Reputation: 48682
When using replication with a quorum, Elasticsearch allows writes to fail for some (a small number of) replica shards. Writing to a replica might fail only because it is temporarily unavailable (because of a temporary network partition, for example). When that shard becomes available again (the network is fixed, for example), what happens?
Does Elasticsearch automatically detect that the shard is out of date (stale, inconsistent with the primary shard) and update it in the background? Or must you perform a manual operation? When the shard returns from being unavailable, but is out of date, does Elasticsearch automatically refrain from querying that shard (and retrieving stale data) until it is brought up to date? Or must you provide special query parameters it ensure that out-of-date shards are not used?
Upvotes: 1
Views: 1227
Reputation: 10859
Be careful: Quorum is generally associated with the election of the one master node out of all master eligible nodes. That master maintains the cluster state, which keeps track of the one primary shard (plus 0 or more replica shards) — there is no quorum involved for this.
The replication protocol has been improved a lot in 6.0 with sequence numbers and primary terms. A good overview is the blog post about it. Basically all operations are numbered (per shard), so missing operations can be detected and replayed; see the recovery part in the blog post in particular.
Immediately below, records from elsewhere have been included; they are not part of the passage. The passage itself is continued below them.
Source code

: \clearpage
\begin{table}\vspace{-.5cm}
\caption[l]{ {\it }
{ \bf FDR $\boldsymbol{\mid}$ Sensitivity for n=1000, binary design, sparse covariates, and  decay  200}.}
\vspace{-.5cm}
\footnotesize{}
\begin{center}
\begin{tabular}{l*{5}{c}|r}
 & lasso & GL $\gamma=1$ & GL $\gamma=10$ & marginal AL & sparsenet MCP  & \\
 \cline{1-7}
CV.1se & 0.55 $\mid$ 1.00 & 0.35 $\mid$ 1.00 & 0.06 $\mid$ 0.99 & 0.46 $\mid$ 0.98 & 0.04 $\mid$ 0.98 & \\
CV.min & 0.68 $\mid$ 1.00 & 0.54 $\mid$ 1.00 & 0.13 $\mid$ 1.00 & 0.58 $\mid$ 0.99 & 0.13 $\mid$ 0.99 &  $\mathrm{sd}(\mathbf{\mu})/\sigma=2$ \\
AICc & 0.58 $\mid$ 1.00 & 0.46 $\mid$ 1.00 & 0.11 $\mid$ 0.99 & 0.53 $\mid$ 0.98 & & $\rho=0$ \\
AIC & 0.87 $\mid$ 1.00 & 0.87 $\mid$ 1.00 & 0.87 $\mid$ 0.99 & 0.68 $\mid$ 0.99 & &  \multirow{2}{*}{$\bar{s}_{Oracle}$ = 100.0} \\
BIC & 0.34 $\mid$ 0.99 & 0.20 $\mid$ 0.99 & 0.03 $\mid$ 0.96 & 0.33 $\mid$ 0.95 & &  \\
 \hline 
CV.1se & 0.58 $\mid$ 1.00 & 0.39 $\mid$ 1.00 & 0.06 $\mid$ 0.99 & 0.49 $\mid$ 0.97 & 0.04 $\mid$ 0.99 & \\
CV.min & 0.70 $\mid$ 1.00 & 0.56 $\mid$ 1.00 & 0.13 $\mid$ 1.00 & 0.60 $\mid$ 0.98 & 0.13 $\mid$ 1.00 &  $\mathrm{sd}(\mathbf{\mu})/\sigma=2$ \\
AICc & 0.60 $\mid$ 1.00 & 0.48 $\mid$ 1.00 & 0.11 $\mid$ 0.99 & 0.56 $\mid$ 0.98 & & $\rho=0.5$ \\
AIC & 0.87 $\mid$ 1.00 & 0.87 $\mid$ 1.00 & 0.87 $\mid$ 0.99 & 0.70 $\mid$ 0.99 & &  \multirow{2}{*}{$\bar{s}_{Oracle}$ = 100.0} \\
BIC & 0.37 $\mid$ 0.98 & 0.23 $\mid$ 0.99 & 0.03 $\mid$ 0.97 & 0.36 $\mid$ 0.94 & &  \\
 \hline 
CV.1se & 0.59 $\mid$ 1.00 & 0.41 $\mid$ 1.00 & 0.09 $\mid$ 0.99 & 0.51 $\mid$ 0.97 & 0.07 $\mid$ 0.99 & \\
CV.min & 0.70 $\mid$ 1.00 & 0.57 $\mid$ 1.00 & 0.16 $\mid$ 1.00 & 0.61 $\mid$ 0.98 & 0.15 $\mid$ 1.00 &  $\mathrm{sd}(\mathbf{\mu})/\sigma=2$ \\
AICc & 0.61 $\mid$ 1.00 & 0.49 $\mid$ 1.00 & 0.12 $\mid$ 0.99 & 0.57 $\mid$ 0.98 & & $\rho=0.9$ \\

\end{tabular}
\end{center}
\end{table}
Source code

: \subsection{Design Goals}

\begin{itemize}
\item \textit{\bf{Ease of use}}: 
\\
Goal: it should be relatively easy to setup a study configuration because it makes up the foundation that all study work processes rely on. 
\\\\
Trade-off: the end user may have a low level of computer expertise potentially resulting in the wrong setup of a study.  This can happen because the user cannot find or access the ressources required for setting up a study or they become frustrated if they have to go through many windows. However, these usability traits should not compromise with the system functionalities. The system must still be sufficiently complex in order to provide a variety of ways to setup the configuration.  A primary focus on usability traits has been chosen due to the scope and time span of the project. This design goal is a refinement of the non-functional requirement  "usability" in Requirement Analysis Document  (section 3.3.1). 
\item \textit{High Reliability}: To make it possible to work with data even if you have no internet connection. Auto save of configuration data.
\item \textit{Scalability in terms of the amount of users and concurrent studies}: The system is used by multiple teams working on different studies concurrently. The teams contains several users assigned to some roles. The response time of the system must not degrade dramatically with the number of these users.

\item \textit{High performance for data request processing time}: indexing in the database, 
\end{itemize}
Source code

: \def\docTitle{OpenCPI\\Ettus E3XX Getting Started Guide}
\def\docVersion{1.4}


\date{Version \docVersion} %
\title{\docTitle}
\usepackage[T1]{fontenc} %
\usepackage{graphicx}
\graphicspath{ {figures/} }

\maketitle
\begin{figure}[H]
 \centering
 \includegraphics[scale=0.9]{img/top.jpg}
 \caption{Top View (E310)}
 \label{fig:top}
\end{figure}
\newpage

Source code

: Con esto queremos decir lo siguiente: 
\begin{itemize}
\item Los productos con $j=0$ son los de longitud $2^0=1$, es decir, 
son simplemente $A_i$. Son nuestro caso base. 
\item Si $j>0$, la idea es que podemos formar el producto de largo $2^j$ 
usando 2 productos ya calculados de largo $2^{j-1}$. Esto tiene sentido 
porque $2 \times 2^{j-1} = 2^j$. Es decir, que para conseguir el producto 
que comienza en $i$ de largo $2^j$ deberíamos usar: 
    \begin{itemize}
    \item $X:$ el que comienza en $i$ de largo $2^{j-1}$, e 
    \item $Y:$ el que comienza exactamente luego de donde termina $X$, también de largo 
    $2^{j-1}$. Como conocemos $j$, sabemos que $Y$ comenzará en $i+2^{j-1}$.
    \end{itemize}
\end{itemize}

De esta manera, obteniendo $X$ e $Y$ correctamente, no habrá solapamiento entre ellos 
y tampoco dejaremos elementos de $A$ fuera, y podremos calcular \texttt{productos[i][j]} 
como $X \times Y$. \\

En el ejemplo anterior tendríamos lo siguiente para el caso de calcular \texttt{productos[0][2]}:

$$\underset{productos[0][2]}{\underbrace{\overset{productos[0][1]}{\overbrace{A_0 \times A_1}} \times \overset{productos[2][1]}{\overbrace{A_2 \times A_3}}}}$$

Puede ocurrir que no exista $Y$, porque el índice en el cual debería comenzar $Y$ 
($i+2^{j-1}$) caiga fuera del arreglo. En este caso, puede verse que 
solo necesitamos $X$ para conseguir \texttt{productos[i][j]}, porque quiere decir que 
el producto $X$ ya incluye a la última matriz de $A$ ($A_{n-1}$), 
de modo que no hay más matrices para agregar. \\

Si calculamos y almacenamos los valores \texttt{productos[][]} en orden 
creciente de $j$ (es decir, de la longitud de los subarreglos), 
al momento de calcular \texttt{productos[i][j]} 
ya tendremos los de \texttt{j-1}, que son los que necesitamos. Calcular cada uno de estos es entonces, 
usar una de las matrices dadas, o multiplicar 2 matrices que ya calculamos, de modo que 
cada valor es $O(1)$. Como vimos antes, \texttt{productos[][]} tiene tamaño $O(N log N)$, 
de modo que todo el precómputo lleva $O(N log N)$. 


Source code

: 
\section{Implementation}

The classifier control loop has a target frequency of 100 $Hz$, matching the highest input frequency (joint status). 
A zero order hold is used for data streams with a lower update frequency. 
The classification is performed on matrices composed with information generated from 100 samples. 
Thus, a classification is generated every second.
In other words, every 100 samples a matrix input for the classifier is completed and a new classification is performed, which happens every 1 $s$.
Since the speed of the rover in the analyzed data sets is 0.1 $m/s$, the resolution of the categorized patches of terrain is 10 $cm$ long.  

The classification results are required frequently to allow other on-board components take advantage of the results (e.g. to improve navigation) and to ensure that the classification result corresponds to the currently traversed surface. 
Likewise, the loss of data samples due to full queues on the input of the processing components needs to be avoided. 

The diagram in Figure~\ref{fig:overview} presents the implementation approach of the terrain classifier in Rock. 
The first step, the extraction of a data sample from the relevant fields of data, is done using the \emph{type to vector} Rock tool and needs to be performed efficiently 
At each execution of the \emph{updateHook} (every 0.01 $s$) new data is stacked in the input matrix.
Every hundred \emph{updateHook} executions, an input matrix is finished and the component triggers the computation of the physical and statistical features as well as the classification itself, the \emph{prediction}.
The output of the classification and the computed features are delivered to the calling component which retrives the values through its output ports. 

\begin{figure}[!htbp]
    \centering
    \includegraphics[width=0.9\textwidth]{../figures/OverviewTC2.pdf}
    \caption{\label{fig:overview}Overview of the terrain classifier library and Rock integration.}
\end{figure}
With failing primary shards it can get a little more interesting; one great post about more details is available on Elastic's discuss.
Upvotes: 1
Reputation: 691
Elasticsearch manages automatically the replica that it are out of date. No manual operation or special query are necessary.
In case of nodes/network failure you have to ensure that a quorum of the cluster remain online, otherwise you will encounter the split brain problem in which you cannot known which of the replica is in line and which is out of date.
Upvotes: 1